In the middle of the dashboard we can see data from third parties such as riskmethods and EcoVadis. Such suppliers of data feeds can send you alerts as they arise together with risk KPIs, which serve as a starting point for monitoring risks. I say starting point because data is just data – it’s of little utility unless you are doing something with it! In this case you must take all the relevant internal and external indicators in the data and build your own risk assessment. This is shown as a click-through item in the top right of the dashboard. When an alert is received, either from a third-party data supplier or perhaps from an external whistle blower, you then require the case management mechanism. This is also shown on the right-hand column, in the middle. You can now take an action. The alert might not affect you directly, but you might, for example, send out a query to your Tier 1 suppliers to ask if they are impacted by the issue, or if any of their own suppliers are impacted, and if so, what actions are they taking to resolve the issue?
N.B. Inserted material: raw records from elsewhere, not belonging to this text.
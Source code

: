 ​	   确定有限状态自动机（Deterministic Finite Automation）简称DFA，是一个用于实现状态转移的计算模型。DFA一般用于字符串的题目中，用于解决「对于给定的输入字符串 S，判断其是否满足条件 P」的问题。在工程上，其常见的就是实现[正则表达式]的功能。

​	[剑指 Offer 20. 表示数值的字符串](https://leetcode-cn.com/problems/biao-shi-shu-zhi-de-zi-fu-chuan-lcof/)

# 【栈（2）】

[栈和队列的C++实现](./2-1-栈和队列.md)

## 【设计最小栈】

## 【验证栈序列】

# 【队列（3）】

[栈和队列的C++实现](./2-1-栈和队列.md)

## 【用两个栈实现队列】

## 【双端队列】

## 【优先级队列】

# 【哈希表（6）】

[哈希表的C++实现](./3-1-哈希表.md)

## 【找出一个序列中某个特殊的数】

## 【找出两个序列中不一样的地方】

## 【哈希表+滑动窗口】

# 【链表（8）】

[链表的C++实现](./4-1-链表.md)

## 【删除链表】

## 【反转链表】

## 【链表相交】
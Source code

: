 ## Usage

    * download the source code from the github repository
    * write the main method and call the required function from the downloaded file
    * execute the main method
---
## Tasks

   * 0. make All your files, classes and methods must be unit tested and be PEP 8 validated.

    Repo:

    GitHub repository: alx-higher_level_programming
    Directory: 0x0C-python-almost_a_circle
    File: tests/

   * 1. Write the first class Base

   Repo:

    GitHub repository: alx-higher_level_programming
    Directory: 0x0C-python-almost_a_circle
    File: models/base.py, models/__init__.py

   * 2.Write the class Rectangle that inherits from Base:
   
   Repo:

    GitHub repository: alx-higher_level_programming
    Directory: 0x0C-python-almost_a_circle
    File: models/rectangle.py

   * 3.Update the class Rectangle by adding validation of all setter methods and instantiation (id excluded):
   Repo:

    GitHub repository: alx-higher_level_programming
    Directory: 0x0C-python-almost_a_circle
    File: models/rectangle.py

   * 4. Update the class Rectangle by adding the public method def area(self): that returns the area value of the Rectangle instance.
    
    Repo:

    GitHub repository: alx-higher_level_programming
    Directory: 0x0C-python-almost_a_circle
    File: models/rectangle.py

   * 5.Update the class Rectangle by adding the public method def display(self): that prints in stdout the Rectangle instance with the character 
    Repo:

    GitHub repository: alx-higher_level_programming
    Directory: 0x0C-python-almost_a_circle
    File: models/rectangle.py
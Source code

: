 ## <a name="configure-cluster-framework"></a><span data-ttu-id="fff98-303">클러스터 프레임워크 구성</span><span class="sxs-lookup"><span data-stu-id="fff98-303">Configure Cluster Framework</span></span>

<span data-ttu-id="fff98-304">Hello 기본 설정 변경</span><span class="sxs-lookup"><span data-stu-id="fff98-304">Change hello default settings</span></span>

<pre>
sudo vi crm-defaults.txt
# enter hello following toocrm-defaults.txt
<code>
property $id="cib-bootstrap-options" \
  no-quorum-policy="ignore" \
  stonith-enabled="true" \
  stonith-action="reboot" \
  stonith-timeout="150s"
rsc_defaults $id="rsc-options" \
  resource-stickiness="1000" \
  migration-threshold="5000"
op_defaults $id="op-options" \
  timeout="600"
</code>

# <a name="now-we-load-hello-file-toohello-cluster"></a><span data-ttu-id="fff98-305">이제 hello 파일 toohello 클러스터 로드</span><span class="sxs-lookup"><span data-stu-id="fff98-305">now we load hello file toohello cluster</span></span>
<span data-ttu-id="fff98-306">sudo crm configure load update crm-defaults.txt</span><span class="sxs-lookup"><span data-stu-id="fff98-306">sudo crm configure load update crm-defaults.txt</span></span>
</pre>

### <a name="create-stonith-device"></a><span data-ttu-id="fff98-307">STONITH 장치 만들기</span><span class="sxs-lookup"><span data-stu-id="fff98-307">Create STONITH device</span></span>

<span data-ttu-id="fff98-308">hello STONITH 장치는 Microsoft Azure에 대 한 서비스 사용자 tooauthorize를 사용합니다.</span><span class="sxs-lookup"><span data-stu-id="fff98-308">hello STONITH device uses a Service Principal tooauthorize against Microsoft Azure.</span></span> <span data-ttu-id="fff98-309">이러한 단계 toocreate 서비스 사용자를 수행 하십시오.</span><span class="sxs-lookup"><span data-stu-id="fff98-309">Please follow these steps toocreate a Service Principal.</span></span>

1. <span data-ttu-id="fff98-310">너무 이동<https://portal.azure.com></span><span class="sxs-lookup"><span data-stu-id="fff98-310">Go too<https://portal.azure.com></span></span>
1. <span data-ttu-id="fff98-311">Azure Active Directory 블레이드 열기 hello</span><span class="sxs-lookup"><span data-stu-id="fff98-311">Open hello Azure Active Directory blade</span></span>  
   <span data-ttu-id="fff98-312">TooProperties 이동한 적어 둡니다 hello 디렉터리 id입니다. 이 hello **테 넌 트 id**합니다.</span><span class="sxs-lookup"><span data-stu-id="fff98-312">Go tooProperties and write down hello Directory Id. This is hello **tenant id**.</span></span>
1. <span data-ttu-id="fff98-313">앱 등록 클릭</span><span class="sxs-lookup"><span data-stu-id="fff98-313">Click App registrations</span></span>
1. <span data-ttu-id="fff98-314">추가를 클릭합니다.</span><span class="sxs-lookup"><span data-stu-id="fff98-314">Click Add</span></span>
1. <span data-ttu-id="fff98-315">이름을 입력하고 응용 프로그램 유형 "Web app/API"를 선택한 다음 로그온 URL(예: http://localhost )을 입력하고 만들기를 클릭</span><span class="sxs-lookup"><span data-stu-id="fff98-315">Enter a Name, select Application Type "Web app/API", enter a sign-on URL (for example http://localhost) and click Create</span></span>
When you get the response, you can decide on whether follow-up actions are necessary, and monitor these, also in JAGGAER.
There is no risk score for a supplier that applies for every buying organization, so there will never be a definitive listing that you can follow. Each buyer will have to assess things for itself. A Tier 4 supplier (e.g. of a metal) might be strategically important to one company but of no significance to another.
But the good news is that with this solution you have the opportunity to track possible risks (and opportunities, of course!) beyond your Tier 1 suppliers to achieve greater visibility across the supplier network. This will not only enable you to demonstrate compliance with the LkSG; it will also equip you to manage any future national or international legislation on due diligence.
In summary, JAGGAER Supplier Management provides the technology platform to enable you to exercise due diligence over your supply chain. First, however, you must put the internal processes in place and then you must also develop the data content for supply chain risk assessments and processes for reporting and taking action when necessary.